Long after the First World War, in 1946, Myers and his wife Caroline, the first woman hired to teach illiterate adults in the Army in the First World War, started a magazine for children called Highlights for Children. Like the First World War materials Myers developed, the magazine uses lots of illustrations, puzzles, cartoons and stories aimed at catching the interest of both children and their parents. The latter group is encouraged to read to their children in keeping with the earlier idea of the intergenerational transfer of literacy from parents to their offspring.

During the Second World War, the armed services once again faced the need to utilize hundreds of thousands of men who had low literacy levels. The job of developing literacy programs fell to Dr. Paul A. Witty, whose work before his Army job, emphasized the importance of meeting children’s interests when teaching reading. This emphasis was brought into his work in the Army when, in May of 1943, the War Department published the Army Reader. In this book, produced under Witty’s direction, soldiers in the Army’s literacy programs were introduced to Private Pete, a fictional soldier who was also learning reading, writing and arithmetic.
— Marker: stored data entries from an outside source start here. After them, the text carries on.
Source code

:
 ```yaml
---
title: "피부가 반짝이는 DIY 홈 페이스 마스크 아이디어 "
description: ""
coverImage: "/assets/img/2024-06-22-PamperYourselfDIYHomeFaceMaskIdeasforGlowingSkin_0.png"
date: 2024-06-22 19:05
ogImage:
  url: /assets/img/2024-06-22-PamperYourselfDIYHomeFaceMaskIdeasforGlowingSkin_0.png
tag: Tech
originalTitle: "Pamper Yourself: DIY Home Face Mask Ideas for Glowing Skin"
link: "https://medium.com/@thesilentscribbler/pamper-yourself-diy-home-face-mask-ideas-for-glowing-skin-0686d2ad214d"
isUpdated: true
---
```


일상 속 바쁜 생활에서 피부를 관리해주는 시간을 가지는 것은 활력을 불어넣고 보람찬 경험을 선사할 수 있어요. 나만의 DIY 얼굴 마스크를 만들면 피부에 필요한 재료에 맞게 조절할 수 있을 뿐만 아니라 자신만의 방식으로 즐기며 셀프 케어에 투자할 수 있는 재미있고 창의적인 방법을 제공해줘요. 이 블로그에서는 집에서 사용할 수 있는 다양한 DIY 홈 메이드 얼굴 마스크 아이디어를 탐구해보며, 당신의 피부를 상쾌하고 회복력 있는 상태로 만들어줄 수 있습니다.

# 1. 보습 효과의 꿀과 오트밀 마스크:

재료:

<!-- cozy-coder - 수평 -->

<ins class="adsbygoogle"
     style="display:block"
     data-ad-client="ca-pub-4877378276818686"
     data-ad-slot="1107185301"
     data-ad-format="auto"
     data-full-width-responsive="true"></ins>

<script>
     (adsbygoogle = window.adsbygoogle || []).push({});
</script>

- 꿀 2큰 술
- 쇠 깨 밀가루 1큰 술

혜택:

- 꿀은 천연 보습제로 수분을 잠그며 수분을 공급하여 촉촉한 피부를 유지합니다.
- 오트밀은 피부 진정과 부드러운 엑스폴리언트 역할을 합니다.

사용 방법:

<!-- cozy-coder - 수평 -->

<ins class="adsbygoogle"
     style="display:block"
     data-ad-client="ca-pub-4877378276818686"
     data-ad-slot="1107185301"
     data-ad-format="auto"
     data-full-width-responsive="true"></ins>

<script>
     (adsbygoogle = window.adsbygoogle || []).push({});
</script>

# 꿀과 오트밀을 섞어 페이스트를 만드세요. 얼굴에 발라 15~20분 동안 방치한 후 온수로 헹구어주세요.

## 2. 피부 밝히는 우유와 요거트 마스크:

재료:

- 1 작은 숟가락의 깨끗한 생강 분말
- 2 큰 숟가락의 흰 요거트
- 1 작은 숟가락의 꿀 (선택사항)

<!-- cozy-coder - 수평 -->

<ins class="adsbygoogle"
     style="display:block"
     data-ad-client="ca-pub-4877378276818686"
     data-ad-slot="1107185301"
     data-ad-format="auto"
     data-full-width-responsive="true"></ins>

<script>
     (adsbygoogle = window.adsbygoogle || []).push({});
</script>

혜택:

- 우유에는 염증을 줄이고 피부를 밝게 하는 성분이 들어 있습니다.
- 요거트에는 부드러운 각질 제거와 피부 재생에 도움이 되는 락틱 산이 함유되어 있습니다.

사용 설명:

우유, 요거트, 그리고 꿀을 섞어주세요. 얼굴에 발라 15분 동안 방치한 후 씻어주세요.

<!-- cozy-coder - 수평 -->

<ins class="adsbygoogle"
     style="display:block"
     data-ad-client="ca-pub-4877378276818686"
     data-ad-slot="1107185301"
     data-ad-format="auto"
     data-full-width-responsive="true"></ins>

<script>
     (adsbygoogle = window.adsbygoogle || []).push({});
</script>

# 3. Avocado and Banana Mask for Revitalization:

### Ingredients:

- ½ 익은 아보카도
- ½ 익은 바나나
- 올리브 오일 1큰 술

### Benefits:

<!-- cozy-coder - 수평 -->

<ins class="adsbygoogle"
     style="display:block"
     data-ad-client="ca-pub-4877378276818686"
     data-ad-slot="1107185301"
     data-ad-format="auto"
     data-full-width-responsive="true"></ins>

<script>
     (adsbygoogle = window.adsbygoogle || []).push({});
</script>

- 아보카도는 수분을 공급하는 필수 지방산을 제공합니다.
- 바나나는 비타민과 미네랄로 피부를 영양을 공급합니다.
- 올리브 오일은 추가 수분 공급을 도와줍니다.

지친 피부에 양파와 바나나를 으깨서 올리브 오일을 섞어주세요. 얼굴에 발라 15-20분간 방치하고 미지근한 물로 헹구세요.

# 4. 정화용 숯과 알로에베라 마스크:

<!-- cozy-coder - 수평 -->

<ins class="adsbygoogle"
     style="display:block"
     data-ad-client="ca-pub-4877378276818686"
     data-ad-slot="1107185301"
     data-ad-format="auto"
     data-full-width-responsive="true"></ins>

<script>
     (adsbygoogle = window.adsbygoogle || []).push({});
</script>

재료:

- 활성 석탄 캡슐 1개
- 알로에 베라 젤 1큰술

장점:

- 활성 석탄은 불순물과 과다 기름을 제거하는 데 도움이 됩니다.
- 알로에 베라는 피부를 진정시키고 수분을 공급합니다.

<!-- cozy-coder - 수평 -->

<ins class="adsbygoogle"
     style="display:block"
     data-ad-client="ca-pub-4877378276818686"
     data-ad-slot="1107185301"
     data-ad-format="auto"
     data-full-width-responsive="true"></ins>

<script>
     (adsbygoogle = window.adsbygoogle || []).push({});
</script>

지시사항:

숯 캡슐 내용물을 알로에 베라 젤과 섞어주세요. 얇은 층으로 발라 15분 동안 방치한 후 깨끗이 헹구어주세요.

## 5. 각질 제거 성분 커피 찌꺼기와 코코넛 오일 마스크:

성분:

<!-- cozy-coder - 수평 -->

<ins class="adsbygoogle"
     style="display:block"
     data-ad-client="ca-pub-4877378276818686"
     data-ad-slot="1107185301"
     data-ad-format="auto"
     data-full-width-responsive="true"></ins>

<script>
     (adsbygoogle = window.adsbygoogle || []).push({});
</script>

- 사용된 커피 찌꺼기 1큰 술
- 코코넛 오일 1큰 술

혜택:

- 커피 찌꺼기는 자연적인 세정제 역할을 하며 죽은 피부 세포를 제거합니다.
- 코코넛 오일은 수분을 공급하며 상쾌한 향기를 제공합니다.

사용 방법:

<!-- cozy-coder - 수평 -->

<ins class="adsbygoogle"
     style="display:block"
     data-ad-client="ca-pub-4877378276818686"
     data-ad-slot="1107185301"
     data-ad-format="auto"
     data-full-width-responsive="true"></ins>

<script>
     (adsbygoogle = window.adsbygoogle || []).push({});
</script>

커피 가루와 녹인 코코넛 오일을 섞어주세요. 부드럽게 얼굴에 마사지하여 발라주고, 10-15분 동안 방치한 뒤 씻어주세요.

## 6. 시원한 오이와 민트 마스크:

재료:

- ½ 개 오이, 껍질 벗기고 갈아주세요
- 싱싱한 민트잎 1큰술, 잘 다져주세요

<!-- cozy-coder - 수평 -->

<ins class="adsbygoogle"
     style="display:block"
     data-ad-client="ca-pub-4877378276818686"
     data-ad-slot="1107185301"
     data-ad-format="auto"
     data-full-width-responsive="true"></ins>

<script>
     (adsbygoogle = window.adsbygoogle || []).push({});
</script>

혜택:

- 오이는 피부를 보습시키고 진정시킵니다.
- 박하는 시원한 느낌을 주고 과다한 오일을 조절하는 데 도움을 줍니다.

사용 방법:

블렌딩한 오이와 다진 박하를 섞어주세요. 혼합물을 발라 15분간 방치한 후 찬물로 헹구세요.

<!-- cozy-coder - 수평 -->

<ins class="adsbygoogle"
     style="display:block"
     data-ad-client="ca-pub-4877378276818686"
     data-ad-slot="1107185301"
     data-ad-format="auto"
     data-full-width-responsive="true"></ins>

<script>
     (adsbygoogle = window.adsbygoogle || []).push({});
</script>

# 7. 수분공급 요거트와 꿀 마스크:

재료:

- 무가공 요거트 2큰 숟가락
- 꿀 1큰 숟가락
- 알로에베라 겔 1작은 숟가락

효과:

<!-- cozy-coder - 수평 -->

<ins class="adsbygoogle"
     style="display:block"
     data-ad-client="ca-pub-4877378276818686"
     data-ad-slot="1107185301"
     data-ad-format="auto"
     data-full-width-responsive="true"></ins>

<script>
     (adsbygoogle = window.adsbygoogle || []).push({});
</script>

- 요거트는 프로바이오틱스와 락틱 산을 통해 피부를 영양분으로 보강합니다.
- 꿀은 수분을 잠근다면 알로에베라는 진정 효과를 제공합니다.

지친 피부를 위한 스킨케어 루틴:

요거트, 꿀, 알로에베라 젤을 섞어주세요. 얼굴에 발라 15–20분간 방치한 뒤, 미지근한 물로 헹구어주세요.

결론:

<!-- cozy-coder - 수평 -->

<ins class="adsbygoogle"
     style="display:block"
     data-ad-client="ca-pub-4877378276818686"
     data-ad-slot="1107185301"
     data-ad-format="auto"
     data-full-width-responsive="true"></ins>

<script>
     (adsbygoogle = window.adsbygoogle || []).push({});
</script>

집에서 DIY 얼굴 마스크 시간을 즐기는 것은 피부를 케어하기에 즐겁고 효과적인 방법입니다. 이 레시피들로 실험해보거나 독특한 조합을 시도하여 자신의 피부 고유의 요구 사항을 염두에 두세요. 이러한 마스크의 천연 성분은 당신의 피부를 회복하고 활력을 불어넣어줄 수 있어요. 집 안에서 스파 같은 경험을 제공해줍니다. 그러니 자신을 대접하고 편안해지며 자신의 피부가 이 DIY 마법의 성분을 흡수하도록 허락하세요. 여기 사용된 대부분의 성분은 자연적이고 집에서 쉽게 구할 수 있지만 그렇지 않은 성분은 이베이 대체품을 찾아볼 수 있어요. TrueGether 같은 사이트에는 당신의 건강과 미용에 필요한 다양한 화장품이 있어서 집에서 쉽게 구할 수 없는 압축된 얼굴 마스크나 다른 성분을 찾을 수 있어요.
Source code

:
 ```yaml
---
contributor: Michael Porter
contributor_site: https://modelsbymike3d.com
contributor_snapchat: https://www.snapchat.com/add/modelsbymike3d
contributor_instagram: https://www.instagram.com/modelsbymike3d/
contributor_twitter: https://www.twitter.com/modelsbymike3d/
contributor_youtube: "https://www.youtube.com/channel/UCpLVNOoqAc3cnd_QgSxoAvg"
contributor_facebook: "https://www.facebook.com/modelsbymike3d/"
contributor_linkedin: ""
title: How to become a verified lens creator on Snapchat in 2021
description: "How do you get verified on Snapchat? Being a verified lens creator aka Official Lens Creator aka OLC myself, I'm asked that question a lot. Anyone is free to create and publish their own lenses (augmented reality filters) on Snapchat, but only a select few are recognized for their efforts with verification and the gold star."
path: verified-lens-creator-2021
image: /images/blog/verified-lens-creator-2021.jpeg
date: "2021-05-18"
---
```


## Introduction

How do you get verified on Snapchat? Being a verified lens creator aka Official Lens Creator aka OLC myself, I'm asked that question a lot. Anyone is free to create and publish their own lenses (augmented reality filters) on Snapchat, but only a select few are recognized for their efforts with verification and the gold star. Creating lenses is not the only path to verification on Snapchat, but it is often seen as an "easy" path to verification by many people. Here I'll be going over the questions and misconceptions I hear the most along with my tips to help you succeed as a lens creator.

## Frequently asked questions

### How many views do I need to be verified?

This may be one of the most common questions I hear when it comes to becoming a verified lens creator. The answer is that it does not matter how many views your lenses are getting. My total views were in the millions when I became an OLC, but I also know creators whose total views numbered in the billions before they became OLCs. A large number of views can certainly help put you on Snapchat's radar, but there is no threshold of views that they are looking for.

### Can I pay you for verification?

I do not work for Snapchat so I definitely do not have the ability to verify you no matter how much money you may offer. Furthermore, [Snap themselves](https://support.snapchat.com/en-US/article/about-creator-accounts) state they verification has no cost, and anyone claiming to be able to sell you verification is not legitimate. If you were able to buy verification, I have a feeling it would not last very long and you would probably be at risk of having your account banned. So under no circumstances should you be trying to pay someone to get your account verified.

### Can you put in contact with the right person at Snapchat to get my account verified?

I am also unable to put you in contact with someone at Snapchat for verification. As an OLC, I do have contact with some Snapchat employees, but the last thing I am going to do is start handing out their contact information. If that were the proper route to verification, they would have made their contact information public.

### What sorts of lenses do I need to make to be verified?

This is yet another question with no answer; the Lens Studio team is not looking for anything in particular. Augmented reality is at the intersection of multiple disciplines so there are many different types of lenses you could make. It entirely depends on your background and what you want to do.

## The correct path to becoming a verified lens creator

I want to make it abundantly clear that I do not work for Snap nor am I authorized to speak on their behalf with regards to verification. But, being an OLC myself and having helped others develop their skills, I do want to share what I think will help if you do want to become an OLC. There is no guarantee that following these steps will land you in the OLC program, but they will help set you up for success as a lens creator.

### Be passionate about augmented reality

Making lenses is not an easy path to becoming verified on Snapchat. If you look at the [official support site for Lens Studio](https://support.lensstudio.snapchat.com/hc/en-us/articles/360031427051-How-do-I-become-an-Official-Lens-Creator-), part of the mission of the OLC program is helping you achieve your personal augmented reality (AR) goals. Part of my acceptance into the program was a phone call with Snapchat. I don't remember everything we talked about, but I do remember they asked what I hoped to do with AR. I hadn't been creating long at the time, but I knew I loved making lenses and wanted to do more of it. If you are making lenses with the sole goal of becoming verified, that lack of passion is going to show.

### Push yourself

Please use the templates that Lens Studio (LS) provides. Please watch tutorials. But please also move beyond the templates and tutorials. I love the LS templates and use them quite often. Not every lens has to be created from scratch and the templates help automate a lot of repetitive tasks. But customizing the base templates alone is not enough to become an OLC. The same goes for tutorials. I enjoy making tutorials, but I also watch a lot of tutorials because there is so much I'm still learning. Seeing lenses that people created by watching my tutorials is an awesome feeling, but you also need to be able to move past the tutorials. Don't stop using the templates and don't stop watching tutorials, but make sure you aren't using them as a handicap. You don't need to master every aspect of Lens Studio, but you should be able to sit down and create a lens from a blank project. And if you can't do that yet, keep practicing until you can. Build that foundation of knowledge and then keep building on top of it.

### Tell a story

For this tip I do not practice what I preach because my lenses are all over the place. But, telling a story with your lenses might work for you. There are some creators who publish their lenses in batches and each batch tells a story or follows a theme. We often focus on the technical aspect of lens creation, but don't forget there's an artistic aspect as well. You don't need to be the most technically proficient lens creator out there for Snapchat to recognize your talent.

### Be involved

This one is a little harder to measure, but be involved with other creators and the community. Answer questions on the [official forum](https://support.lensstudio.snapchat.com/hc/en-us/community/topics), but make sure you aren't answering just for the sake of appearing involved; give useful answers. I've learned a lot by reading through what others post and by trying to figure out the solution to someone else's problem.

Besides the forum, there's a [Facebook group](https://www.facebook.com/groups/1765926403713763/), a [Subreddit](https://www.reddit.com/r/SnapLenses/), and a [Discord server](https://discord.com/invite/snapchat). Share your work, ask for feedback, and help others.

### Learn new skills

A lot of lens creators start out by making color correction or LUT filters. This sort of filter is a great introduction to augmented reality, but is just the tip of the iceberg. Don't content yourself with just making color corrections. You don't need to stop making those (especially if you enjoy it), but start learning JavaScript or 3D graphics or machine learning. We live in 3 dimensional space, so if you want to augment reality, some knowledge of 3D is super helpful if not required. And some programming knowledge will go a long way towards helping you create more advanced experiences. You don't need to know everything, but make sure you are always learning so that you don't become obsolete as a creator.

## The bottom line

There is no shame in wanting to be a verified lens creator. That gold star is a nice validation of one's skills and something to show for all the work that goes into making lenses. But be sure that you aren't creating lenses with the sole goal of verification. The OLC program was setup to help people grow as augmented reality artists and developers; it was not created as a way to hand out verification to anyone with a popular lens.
The idea was that soldiers would identify with Private Pete and be interested in what they were reading because they shared common experiences, such as sleeping in the barracks, eating in the mess hall, and so forth. He used this novel approach along with the use of various media, film strips, comic strips, photo novels and other innovations.

Today, the International Reading Association, which Witty helped found, offers the Paul A. Witty short story award for writers of children’s literature. This reflects his enduring concern that teaching reading, whether with adults, adolescents or young children, should be built on matching the interests of these groups.

As indicated above, ideas and innovations produced by adult literacy educators for military personnel have found their way into the literacy education of children, adolescents, and adults in civilian literacy programs. Three of these ideas are:

  • Program developers should take stock of the functional contexts of the learners, under what circumstances they live, etc., and draw upon this context in developing materials and methods.
  • Programs should focus on meeting the interests of students and use a variety of media, methods and materials to meet these interests.
  • Educators should be aware of the intergenerational transfer of literacy and teach their adolescent and adult students who are or are likely to become parents that they can assist their children to achieve higher levels of literacy by reading to them a lot.

One Book One New Orleans (OBONO) and the New Orleans Alliance for Literacy (NOLA) strive to encourage the practice of literacy in families and communities by having a city-wide book reading activity.

In 2010, the book to read across New Orleans is a biography by Louis Armstrong, New Orleans’ famous “Satchmo.” During the Second World War he was among those many celebrities who volunteered their talents through the recording of Victory (V) Discs and performances at the Stage Door Canteen to maintain the morale of the troops fighting for our freedom.

This September 27, at the National World War II Museum in New Orleans, he will once again contribute to the freedom of our country, this time through the book about his remarkable life and the encouragement of a literate citizenry at the Stage Door Canteen.